The expected answer is every line of the material that contains the word "numeroDeSolicitud".

* [Data shown]
________

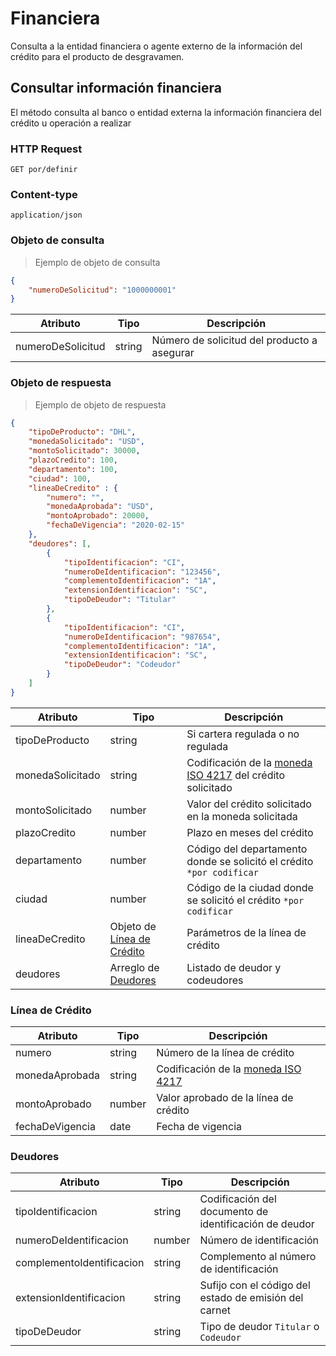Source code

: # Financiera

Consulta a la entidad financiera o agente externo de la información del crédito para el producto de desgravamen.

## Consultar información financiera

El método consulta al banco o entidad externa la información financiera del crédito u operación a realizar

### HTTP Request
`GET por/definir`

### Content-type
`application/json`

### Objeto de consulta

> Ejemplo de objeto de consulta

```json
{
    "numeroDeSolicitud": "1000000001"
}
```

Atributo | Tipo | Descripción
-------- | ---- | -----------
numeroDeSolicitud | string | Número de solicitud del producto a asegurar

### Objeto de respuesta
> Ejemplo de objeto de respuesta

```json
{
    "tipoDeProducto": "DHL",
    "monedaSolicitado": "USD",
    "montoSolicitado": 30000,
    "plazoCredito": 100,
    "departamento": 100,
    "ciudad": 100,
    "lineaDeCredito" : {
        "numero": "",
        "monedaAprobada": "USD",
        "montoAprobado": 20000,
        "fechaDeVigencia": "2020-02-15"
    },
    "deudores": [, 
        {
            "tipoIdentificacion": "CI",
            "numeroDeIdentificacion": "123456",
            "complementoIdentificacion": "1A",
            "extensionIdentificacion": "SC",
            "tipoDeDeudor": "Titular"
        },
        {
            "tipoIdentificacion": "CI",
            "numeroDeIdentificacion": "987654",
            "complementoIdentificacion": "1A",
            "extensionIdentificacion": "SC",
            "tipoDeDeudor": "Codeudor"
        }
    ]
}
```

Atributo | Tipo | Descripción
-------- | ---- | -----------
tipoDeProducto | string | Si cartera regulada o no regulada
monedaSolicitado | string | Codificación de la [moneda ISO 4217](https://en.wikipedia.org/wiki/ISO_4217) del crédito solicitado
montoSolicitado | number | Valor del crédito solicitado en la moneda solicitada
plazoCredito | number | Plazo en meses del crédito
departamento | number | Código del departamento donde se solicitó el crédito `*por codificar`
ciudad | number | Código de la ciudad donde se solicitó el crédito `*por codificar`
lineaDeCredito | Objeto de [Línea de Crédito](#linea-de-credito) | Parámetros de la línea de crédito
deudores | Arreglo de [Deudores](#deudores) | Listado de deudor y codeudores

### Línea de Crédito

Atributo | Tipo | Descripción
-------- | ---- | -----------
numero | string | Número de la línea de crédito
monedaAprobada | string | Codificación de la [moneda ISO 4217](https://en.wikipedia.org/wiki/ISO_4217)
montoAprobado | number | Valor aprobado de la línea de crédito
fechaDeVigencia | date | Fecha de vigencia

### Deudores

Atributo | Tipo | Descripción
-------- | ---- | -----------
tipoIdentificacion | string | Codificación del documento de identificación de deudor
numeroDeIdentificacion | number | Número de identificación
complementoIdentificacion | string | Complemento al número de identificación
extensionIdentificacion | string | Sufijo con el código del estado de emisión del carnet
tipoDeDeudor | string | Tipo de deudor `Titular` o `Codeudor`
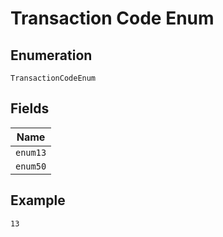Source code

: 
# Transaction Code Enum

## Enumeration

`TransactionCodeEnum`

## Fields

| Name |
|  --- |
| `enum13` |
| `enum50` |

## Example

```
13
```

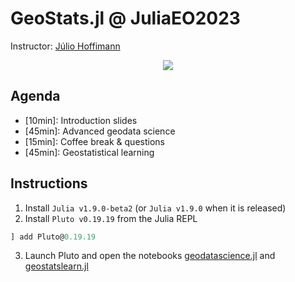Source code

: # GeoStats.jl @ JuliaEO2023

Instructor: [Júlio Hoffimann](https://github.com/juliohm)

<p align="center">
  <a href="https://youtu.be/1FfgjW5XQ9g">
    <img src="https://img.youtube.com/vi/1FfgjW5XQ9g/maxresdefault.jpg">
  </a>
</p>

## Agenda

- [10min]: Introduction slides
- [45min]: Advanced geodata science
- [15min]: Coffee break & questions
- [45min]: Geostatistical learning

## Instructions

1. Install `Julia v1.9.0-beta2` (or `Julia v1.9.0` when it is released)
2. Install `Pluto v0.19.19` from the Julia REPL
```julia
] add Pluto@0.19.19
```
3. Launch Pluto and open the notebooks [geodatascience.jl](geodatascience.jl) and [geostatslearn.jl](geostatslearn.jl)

________

* [Answer section]
    "numeroDeSolicitud": "1000000001"
numeroDeSolicitud | string | Número de solicitud del producto a asegurar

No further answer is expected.